China’s yuan rose to a 19-year high as the central bank boosted the currency’s reference rate and on speculation the government will further open the nation’s capital markets to offshore investors.
The People’s Bank of China strengthened the yuan’s daily fixing 0.04 percent to 6.1726 per dollar, after the Bloomberg Dollar Index lost 1 percent in the last three days. China should make monetary controls more coordinated and use multiple tools to ensure stable and moderate credit growth, according to a front-page commentary in today’s Financial News, which is published by the central bank. The nation will push forward with capital-account convertibility, the State Administration of Foreign Exchange said this week.
“The dollar is overall a bit weaker and continued yuan appreciation will help China to rebalance the economy,” said Patrick Bennett, a Hong Kong-based strategist at Canadian Imperial Bank of Commerce. “The internationalization of the yuan will need balanced supply and demand as there’s still plenty of money that wants to go into China. We believe the yuan’s equilibrium is at a stronger level.”
The currency gained 0.04 percent to close at 6.1192 per dollar in Shanghai, China Foreign Exchange Trade System prices show. It touched 6.1189 earlier, the strongest level since the government unified the official and market exchange rates at the end of 1993. The spot rate was 0.87 percent stronger than the PBOC’s fixing, compared with the maximum allowed divergence of 1 percent.
“The widening spread of the fix and the spot suggests there’s demand for both onshore yuan and offshore yuan,” Bennett said.
The yuan has appreciated 1.8 percent against the dollar in 2013, making it the sole gainer among Asia’s 11 most-traded currencies and the best performer in 24 emerging-market pairs tracked by Bloomberg. The Japanese yen was the region’s worst-performer, while India’s rupee has tumbled 10 percent this year to reach a record low today.
Sentiment on Chinese assets recovered in late July as local media cited Premier Li Keqiang as saying the government sees 7 percent growth as the bottom line. The nation set a 7.5 percent full-year expansion goal in March.
“Expectations of yuan depreciation have declined after the government signaled it’ll work toward realizing its growth target,” said Eliza Liu, chief economist in Hong Kong at CCB International Holdings Ltd., a unit of China’s second-largest bank. “However, the yuan is unlikely to gain significantly going forward on gloomy export prospects and unfavorable capital flows.”

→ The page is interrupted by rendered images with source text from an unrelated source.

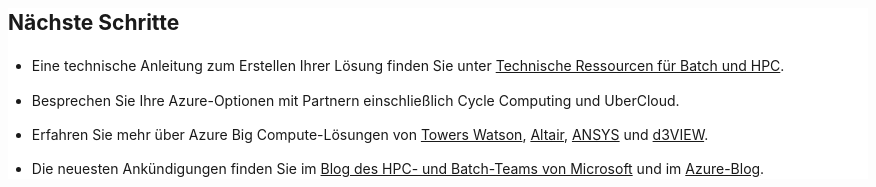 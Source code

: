 ## Nächste Schritte

* Eine technische Anleitung zum Erstellen Ihrer Lösung finden Sie unter [Technische Ressourcen für Batch und HPC](big-compute-resources.md).

* Besprechen Sie Ihre Azure-Optionen mit Partnern einschließlich Cycle Computing und UberCloud.

* Erfahren Sie mehr über Azure Big Compute-Lösungen von [Towers Watson](https://customers.microsoft.com/Pages/CustomerStory.aspx?recid=18222), [Altair](https://azure.microsoft.com/blog/availability-of-altair-radioss-rdma-on-microsoft-azure/), [ANSYS](https://azure.microsoft.com/blog/ansys-cfd-and-microsoft-azure-perform-the-best-hpc-scalability-in-the-cloud/) und [d3VIEW](https://customers.microsoft.com/Pages/CustomerStory.aspx?recid=22088).

* Die neuesten Ankündigungen finden Sie im [Blog des HPC- und Batch-Teams von Microsoft](http://blogs.technet.com/b/windowshpc/) und im [Azure-Blog](https://azure.microsoft.com/blog/tag/hpc/).


[parallel]: ./media/batch-hpc-solutions/parallel.png
[coupled]: ./media/batch-hpc-solutions/coupled.png
[iaas_cluster]: ./media/batch-hpc-solutions/iaas_cluster.png
[burst_cluster]: ./media/batch-hpc-solutions/burst_cluster.png
[batch_proc]: ./media/batch-hpc-solutions/batch_proc.png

China’s trade growth may slow in the second half as the external environment is “not optimistic,” according to a State Information Center report published in China Securities Journal today. The government needs to maintain a stable yuan in the short term to support exporters, the report said.
Shipments probably rose 2 percent from a year earlier in July, compared with a 3.1 percent decrease in June, according to the median estimate in a Bloomberg survey before data due tomorrow. That’s below last year’s monthly average of 8.3 percent growth.
In Hong Kong’s offshore market, the yuan climbed 0.04 percent to 6.1184 per dollar, according to data compiled by Bloomberg. It gained to a record 6.1060 earlier. Twelve-month non-deliverable forwards advanced 0.01 percent to 6.2772, a 2.5 percent discount to the onshore spot rate.
One-month implied volatility in the onshore yuan, a measure of expected moves in the exchange rate used to price options, fell three basis points, or 0.03 percentage point, to 1.23 percent today.